Questa disruption nelle supply chain globali, tutt’altro che inaspettata, ha già dei precedenti. Dalla fine del 2023, gli attacchi Houthi nel Mar Rosso hanno costretto molte compagnie a deviare le rotte dall’Asia all’Europa attorno al Capo di Buona Speranza, evitando il Canale di Suez. Le tariffe assicurative per le navi in transito nel Mar Rosso sono aumentate del 20% dopo gli ultimi raid israeliani su Hodeidah, città portuale controllata dagli Houthi. Peter Sand, analista di Xeneta, evidenzia il rischio di congestione nei porti “alternativi” e meno attrezzati, nel caso le linee container decidano di spostare i loro hub.

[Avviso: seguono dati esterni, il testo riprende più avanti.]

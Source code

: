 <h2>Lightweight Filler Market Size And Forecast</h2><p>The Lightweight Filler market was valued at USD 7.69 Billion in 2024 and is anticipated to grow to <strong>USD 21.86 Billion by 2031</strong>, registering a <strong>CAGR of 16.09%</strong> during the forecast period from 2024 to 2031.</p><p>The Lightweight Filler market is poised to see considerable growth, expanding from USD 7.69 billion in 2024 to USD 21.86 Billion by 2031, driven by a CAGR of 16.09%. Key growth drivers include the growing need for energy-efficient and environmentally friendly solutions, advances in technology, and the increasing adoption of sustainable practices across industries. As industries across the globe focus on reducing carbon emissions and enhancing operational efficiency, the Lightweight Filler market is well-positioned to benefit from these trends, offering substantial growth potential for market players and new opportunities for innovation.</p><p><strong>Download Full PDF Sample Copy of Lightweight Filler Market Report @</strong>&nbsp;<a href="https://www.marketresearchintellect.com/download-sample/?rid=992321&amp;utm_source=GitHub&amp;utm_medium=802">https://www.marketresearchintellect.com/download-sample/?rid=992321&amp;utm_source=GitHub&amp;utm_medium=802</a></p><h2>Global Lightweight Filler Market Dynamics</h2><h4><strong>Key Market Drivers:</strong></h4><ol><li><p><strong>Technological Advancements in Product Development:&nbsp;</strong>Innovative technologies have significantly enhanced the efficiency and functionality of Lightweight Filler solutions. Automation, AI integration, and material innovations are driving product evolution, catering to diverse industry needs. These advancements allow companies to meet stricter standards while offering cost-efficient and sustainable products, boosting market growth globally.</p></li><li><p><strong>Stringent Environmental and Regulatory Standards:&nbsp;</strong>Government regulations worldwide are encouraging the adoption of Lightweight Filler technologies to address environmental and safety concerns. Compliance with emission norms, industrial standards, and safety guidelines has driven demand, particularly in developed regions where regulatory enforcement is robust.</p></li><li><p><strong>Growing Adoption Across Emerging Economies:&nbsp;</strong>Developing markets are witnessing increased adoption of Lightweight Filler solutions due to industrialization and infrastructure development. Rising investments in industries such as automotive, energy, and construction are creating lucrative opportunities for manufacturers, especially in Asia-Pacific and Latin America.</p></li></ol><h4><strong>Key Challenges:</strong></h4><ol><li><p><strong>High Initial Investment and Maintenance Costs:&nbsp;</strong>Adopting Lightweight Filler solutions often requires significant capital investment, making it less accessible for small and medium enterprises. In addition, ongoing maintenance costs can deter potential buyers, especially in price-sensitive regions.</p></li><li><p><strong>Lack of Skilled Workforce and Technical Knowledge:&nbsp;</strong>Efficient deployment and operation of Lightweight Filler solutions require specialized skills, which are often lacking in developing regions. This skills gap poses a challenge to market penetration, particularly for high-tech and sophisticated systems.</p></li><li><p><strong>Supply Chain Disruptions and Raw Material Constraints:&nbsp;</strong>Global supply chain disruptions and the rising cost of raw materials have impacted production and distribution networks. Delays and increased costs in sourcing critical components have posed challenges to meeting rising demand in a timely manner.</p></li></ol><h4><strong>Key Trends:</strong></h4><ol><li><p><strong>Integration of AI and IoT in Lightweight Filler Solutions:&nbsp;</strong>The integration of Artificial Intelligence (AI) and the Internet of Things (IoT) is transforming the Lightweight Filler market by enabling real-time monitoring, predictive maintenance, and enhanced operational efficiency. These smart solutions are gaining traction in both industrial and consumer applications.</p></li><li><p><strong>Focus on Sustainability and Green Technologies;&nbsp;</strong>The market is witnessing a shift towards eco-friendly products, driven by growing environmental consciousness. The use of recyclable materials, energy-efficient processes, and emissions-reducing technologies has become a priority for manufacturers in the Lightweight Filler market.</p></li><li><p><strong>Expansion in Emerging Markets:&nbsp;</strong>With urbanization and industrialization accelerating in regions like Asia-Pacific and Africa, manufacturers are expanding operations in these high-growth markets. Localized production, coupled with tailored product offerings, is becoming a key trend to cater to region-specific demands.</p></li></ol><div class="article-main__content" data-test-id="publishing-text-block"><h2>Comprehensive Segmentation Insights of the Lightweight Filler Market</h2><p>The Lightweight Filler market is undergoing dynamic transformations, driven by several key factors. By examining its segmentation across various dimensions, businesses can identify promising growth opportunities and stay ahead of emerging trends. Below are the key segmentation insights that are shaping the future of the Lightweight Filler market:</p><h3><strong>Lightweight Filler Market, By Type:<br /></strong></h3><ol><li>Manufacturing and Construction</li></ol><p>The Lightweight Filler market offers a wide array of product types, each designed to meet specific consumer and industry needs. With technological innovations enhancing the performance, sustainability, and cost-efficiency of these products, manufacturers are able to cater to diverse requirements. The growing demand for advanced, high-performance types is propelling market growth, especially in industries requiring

I mercati petroliferi hanno reagito con volatilità. Dopo l’attacco israeliano contro installazioni militari e nucleari iraniane, il Brent è salito del 12% fino a 78,5 dollari al barile, prima di calare a 75 dollari. Gli analisti sottolineano che i prezzi restano contenuti solo perché Israele non ha colpito infrastrutture petrolifere, vero tallone d’Achille di Teheran. Un dirigente di una grande compagnia petrolifera ha osservato che il prezzo attuale del petrolio “non riflette il reale rischio di mercato”. Secondo lui, il prezzo di equilibrio, al netto del rischio geopolitico, sarebbe inferiore di almeno 10 dollari, mentre un adeguato premio di rischio lo porterebbe a salire di altrettanto.